When we look at the above image we see red and yellow. To create the backbone of neutral and muted hues we need a complimentary color. Our only two choice are violet (the compliment of yellow) or green (the compliment of red). The subject doesn’t lend itself well to a yellow/violet color scheme so we will choose the green. That will allow us to create the black for the silhouetted foreground and the beautiful range of muted reds which allows the bright hues to really stand out. But what about that yellow sun? After we create the complimentary palette as I’ve described in previous posts, we will add a little yellow to ALL the red mixtures to maintain harmony and then we will be able to successfully add the pure yellow and a tint of yellow.
We use the same materials described in earlier posts.
Step One—Prepare the Palette. Beginning the same as before, the student puts red paint in three of the wells. In the first one they mix in a small amount of green. In the next one they increase the amount of green. In the last one they again increase the amount of green. This last mixture should result in a very dark blood red.

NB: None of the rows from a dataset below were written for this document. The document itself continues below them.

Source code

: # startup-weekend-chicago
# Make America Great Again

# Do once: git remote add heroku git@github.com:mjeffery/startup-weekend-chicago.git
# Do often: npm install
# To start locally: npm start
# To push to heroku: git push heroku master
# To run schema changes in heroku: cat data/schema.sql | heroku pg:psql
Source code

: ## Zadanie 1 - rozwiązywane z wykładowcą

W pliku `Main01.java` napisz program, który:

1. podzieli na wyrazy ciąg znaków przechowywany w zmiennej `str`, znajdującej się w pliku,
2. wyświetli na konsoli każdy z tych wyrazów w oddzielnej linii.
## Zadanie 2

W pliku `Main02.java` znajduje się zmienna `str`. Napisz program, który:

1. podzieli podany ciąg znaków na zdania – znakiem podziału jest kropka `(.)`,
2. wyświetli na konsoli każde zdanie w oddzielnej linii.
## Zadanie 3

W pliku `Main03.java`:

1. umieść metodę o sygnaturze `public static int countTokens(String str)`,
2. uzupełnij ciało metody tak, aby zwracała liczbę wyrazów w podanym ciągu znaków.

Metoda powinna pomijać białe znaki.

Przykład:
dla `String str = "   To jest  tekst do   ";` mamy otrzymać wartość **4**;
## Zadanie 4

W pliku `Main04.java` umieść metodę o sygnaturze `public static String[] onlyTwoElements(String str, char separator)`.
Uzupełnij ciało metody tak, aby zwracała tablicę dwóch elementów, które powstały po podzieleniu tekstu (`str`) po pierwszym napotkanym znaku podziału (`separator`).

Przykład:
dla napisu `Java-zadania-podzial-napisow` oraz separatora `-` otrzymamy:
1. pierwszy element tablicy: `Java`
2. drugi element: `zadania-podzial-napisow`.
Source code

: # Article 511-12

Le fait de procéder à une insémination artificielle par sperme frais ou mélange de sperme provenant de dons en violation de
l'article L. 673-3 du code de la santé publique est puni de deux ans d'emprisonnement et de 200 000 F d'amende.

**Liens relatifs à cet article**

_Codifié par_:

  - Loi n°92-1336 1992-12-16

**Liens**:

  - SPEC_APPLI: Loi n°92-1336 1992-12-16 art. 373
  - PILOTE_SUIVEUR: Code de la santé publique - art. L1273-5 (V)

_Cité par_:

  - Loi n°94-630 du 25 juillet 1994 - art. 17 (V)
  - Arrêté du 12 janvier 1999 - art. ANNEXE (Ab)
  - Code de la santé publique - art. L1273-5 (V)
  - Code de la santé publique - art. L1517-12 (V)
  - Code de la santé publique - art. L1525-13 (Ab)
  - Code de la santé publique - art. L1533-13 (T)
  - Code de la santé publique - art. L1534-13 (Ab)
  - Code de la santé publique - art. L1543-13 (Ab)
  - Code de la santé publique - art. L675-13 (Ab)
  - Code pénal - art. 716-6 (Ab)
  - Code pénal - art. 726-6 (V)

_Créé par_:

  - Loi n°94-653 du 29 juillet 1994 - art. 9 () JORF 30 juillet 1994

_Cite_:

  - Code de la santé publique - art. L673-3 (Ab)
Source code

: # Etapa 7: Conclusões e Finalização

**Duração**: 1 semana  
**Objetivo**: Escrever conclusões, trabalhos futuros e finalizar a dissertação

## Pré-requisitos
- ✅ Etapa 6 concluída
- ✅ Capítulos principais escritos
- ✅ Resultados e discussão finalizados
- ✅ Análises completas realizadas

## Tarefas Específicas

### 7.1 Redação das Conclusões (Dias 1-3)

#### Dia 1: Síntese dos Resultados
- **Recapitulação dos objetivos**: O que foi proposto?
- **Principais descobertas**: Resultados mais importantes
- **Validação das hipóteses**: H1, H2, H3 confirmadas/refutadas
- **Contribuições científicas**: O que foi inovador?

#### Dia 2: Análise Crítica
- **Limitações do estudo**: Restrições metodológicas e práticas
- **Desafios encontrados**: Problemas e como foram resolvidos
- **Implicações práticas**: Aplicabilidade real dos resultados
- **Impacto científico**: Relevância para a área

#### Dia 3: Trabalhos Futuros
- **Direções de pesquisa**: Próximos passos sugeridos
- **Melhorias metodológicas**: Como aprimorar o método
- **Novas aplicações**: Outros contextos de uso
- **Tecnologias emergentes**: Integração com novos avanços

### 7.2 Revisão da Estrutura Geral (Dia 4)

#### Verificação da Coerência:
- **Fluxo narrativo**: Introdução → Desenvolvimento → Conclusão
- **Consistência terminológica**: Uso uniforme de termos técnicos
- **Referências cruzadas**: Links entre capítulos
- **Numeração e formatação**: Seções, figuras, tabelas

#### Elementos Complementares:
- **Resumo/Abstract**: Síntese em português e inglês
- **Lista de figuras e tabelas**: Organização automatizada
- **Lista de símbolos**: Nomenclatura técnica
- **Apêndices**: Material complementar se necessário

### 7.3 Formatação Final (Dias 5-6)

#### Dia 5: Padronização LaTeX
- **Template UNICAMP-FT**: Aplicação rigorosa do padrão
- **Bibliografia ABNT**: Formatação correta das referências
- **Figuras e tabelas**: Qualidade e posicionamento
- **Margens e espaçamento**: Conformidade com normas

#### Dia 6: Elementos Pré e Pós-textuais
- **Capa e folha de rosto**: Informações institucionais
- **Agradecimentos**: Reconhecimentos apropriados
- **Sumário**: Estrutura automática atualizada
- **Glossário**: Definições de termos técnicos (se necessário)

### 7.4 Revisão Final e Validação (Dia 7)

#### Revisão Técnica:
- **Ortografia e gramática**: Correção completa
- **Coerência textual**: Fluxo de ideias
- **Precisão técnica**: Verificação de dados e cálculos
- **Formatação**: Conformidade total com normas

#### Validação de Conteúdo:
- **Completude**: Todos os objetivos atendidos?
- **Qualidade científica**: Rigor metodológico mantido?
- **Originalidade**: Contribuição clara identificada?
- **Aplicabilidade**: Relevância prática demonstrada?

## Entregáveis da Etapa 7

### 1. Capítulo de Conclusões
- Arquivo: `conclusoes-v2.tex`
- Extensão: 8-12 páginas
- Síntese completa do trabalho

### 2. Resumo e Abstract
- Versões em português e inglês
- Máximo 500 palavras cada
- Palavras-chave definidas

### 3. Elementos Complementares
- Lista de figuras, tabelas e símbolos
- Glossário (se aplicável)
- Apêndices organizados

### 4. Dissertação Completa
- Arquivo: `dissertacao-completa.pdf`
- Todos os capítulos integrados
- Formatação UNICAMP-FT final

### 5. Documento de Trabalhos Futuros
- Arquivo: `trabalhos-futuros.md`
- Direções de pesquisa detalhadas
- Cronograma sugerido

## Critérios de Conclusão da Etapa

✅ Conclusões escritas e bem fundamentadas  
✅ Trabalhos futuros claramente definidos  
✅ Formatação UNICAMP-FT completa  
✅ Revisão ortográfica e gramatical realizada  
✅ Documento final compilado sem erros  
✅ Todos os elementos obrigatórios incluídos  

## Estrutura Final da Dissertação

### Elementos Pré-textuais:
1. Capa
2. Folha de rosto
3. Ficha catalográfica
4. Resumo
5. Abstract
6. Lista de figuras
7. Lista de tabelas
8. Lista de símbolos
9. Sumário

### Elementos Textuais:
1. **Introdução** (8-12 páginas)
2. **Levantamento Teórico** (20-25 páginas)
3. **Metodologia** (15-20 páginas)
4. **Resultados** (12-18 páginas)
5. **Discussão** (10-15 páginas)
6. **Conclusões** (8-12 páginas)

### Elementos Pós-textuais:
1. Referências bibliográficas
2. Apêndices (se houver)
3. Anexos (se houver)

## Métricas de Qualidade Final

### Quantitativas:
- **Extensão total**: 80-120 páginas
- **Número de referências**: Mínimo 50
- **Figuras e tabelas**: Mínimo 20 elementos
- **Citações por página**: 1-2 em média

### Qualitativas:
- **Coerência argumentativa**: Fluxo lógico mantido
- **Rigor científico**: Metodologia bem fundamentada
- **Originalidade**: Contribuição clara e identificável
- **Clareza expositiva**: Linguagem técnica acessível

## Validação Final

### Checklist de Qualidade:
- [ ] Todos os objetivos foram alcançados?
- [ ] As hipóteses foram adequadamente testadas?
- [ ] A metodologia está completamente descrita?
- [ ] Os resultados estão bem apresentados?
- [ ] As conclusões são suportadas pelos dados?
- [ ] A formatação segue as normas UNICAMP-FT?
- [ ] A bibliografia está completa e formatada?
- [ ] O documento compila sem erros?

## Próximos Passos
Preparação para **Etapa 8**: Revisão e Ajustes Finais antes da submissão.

Place green in one well and add enough red to make an effective black.
Put white paint in four of the wells. Select some of each of the red mixtures to mix into three of the white wells to create tints of the muted red hues. In the fourth white well add yellow. At this point the yellow has no harmony with the red hues on the palette. To solve that problem put a little yellow in each of the six red hues. You should achieve beautiful warm reds and corals as well as some dusty, muted corals and rich rusts.
The student can use the pure red, white, and yellow as well. This painting always needs a second white plastic palette to continue mixing and expanding their colors. Use “Press and Seal” plastic wrap over the palettes to keep the paint from drying out between painting sessions.
Step Two — Paint the Painting. I remind the student to start by painting the sky being careful to keep the brush pinched clean as they blend between the yellow sun and the red sky. Don’t go on to the water until the sky is complete. They also need to be reminded to keep the sun’s reflection directly under it.